И тут Дива закрыла лицо руками и горько заплакала.
«Я опущу грустные подробности своего падения, Феверс, – сказала она, успокоившись. – Достаточно того, что я путешествовала с ними долгие семь месяцев, переходила от одного к другому, ибо они были братья и все делили поровну. Увы, они дурно со мной обращались: хоть и маленькие, но они были мужчинами. О том, как они бросили меня без гроша в Берлине и как я оказалась под ужасным покровительством мадам Шрек, я, закрывая глаза, вспоминаю каждую ночь.
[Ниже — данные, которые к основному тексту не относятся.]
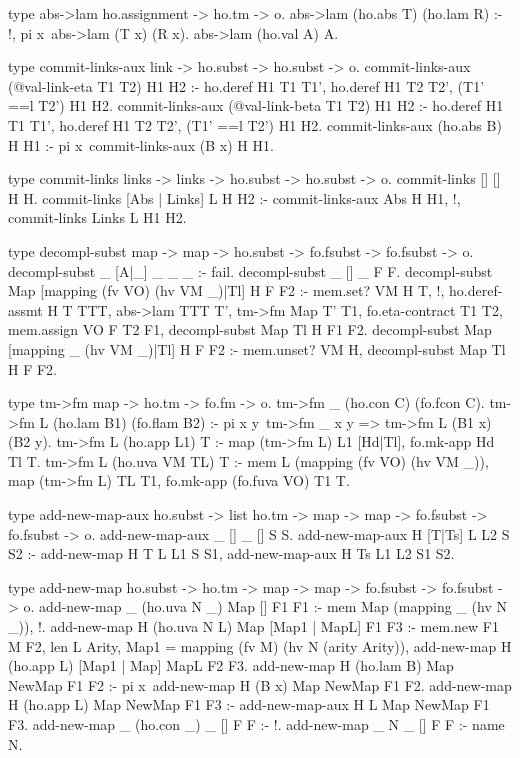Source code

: \begin{elpicode}
  
  type abs->lam ho.assignment -> ho.tm -> o.
  abs->lam (ho.abs T) (ho.lam R)  :- !, pi x\ abs->lam (T x) (R x).
  abs->lam (ho.val A) A.

  type commit-links-aux link -> ho.subst -> ho.subst -> o.
  commit-links-aux (@val-link-eta T1 T2) H1 H2 :- 
    ho.deref H1 T1 T1', ho.deref H1 T2 T2',
    (T1' ==l T2') H1 H2.
  commit-links-aux (@val-link-beta T1 T2) H1 H2 :- 
    ho.deref H1 T1 T1', ho.deref H1 T2 T2',
    (T1' ==l T2') H1 H2.
  commit-links-aux (ho.abs B) H H1 :- 
    pi x\ commit-links-aux (B x) H H1.

  type commit-links links -> links -> ho.subst -> ho.subst -> o.
  commit-links [] [] H H.
  commit-links [Abs | Links] L H H2 :- 
    commit-links-aux Abs H H1, !, commit-links Links L H1 H2.

  type decompl-subst map -> map -> ho.subst -> 
    fo.fsubst -> fo.fsubst -> o.
  decompl-subst _ [A|_] _ _ _ :- fail.
  decompl-subst _ [] _ F F.
  decompl-subst Map [mapping (fv VO) (hv VM _)|Tl] H F F2 :- 
    mem.set? VM H T, !, 
    ho.deref-assmt H T TTT,
    abs->lam TTT T', tm->fm Map T' T1, 
    fo.eta-contract T1 T2, mem.assign VO F T2 F1,
    decompl-subst Map Tl H F1 F2. 
  decompl-subst Map [mapping _ (hv VM _)|Tl] H F F2 :- 
    mem.unset? VM H, decompl-subst Map Tl H F F2.

  type tm->fm map -> ho.tm -> fo.fm -> o.
  tm->fm _ (ho.con C)  (fo.fcon C).
  tm->fm L (ho.lam B1) (fo.flam B2) :- 
    pi x y\ tm->fm _ x y => tm->fm L (B1 x) (B2 y).
  tm->fm L (ho.app L1) T :- map (tm->fm L) L1 [Hd|Tl], 
    fo.mk-app Hd Tl T.
  tm->fm L (ho.uva VM TL) T :- mem L (mapping (fv VO) (hv VM _)), 
    map (tm->fm L) TL T1, fo.mk-app (fo.fuva VO) T1 T.

  type add-new-map-aux ho.subst -> list ho.tm -> map -> 
        map ->  fo.fsubst -> fo.fsubst -> o.
  add-new-map-aux _ [] _ [] S S.
  add-new-map-aux H [T|Ts] L L2 S S2 :- 
    add-new-map H T L L1 S S1, 
    add-new-map-aux H Ts L1 L2 S1 S2.

  type add-new-map ho.subst -> ho.tm -> map -> 
      map ->  fo.fsubst -> fo.fsubst -> o.
  add-new-map _ (ho.uva N _) Map [] F1 F1 :- 
    mem Map (mapping _ (hv N _)), !.
  add-new-map H (ho.uva N L) Map [Map1 | MapL] F1 F3 :-
    mem.new F1 M F2,
    len L Arity, Map1 = mapping (fv M) (hv N (arity Arity)),
    add-new-map H (ho.app L) [Map1 | Map] MapL F2 F3.
  add-new-map H (ho.lam B) Map NewMap F1 F2 :- 
    pi x\ add-new-map H (B x) Map NewMap F1 F2.
  add-new-map H (ho.app L) Map NewMap F1 F3 :- 
    add-new-map-aux H L Map NewMap F1 F3.
  add-new-map _ (ho.con _) _ [] F F :- !.
  add-new-map _ N _ [] F F :- name N.


\end{elpicode}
Снова и снова прокручиваю в голове бесконечную ленту ужасных воспоминаний, пока не наступает время вставать и видеть, что те, кто приходит удовлетворить свою фантастическую похоть при помощи меня, такой маленькой, деградировали больше, чем я смогла бы за всю свою жизнь».
Феверс вздохнула.
– Теперь вы понимаете, это милею существо искренне считало себя настолько падшим и лишенным Божьей милости, что уже не верило, что сможет когда-нибудь выбраться из «Бездны», и поэтому относилась к себе – доброй и чистой – с величайшим омерзением, Я не находила слов, способных убедить ее в том, что цена ей – не один фартинг. Она говорила: «Как я завидую этой бедняжке» – указывая на Спящую Красавицу; – во всем, кроме одного: она видит сны».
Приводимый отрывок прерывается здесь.